*** Extracted material ***

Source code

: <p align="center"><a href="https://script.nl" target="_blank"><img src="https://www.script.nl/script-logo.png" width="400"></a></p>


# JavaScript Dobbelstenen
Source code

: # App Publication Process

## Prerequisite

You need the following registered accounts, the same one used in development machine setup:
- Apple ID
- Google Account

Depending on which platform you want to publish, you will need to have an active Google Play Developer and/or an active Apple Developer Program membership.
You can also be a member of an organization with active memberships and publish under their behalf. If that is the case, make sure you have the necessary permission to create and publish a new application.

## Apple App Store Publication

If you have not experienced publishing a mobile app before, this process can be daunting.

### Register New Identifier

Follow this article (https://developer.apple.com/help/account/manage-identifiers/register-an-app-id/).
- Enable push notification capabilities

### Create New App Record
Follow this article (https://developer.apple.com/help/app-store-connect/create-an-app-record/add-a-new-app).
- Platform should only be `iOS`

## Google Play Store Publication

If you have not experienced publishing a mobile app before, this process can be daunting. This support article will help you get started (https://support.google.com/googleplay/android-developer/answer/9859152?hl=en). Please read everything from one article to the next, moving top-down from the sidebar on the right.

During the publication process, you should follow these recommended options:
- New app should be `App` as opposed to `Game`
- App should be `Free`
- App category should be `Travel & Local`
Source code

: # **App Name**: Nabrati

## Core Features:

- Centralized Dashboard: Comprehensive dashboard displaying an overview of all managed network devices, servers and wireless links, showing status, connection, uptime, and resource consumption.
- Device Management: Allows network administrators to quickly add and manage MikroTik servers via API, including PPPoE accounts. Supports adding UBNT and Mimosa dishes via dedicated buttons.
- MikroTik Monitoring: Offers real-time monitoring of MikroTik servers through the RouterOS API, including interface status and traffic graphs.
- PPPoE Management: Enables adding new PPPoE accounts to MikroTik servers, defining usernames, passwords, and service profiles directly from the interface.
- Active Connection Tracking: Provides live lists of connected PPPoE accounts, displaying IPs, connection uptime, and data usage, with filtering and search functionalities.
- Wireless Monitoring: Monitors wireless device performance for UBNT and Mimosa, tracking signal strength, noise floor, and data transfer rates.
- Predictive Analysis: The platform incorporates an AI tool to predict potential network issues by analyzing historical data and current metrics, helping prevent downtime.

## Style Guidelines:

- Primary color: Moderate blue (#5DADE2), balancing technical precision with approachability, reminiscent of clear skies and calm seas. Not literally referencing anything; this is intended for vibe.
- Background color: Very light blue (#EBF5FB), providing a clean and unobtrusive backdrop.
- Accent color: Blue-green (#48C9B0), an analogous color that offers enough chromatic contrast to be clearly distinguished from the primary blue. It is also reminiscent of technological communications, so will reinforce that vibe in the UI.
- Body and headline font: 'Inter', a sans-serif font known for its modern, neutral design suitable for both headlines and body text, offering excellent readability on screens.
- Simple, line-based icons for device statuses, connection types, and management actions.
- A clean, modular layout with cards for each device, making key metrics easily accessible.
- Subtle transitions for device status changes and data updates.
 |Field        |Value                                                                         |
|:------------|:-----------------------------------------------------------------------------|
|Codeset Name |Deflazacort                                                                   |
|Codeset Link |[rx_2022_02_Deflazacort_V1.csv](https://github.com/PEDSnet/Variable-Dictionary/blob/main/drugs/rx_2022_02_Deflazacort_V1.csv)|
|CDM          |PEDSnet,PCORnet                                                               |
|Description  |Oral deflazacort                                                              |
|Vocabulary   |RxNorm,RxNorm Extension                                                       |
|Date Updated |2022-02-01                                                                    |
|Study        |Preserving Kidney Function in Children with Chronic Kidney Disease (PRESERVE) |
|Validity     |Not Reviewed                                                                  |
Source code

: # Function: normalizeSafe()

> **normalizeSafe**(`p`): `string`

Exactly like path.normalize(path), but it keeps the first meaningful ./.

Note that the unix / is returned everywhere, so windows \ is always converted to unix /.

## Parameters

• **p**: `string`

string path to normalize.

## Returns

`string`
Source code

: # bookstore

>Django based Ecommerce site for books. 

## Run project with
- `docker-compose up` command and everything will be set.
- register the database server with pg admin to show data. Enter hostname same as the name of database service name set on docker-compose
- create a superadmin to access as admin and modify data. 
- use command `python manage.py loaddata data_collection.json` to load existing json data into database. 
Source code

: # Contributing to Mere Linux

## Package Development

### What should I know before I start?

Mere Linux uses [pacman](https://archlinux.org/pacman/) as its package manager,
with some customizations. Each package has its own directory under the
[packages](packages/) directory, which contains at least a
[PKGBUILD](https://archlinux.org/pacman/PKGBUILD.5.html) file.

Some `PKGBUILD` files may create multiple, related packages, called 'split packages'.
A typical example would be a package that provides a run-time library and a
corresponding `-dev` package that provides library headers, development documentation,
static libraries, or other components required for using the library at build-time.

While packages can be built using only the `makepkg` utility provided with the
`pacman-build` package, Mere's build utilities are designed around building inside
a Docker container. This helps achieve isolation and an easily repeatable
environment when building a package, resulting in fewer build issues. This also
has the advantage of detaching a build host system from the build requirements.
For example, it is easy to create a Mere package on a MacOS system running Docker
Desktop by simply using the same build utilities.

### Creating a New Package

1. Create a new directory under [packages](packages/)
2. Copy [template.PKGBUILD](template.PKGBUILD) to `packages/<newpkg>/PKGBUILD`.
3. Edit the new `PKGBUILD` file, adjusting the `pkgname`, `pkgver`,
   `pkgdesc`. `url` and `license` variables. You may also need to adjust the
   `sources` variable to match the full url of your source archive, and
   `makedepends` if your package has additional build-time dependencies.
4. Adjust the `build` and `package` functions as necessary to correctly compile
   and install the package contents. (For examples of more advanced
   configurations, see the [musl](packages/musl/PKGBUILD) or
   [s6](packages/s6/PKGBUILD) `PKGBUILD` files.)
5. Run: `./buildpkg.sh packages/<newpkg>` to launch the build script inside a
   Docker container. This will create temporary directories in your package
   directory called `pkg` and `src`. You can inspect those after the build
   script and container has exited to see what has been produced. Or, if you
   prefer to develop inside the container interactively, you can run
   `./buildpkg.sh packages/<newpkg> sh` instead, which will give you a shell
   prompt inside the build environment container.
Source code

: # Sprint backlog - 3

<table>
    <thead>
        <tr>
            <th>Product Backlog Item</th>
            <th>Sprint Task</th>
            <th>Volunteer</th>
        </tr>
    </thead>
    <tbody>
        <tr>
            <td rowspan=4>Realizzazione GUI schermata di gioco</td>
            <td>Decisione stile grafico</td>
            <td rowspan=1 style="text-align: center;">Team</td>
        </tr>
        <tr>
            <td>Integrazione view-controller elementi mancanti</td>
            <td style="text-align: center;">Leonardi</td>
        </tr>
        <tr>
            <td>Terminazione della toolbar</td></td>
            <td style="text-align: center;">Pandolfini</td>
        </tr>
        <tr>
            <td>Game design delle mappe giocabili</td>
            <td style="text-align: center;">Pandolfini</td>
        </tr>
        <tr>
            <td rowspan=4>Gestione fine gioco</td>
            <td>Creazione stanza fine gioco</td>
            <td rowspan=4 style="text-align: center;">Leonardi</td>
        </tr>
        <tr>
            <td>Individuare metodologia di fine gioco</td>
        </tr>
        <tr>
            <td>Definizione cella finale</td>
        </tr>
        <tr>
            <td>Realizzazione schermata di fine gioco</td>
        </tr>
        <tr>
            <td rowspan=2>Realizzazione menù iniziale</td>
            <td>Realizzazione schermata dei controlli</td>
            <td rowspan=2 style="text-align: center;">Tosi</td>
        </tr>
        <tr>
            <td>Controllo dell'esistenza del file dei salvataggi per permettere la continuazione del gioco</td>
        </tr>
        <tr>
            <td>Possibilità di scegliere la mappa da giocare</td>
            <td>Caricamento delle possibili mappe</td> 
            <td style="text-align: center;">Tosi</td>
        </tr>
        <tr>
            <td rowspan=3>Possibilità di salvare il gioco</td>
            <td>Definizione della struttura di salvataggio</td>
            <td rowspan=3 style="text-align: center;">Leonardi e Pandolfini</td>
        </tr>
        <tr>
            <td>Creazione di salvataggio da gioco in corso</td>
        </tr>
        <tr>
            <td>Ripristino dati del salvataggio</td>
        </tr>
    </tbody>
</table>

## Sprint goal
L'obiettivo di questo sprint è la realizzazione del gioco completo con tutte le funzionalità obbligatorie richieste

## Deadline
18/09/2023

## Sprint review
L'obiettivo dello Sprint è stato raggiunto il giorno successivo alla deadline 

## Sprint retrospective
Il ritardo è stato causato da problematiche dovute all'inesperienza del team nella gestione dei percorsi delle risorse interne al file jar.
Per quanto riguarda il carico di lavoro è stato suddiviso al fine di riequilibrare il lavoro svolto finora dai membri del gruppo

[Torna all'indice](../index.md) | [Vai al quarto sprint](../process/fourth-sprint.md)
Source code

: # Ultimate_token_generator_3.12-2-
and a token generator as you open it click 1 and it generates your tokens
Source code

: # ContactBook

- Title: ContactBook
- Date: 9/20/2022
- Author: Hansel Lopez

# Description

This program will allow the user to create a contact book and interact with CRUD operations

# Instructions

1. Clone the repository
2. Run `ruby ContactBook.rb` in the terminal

***

_Aim of the exercise_
Exactly the lines from the start of the entries through the one bearing "### Register New Identifier" are to be output, with both ends included.

_Task solution_
Source code

: <p align="center"><a href="https://script.nl" target="_blank"><img src="https://www.script.nl/script-logo.png" width="400"></a></p>


# JavaScript Dobbelstenen
Source code

: # App Publication Process

## Prerequisite

You need the following registered accounts, the same one used in development machine setup:
- Apple ID
- Google Account

Depending on which platform you want to publish, you will need to have an active Google Play Developer and/or an active Apple Developer Program membership.
You can also be a member of an organization with active memberships and publish under their behalf. If that is the case, make sure you have the necessary permission to create and publish a new application.

## Apple App Store Publication

If you have not experienced publishing a mobile app before, this process can be daunting.

### Register New Identifier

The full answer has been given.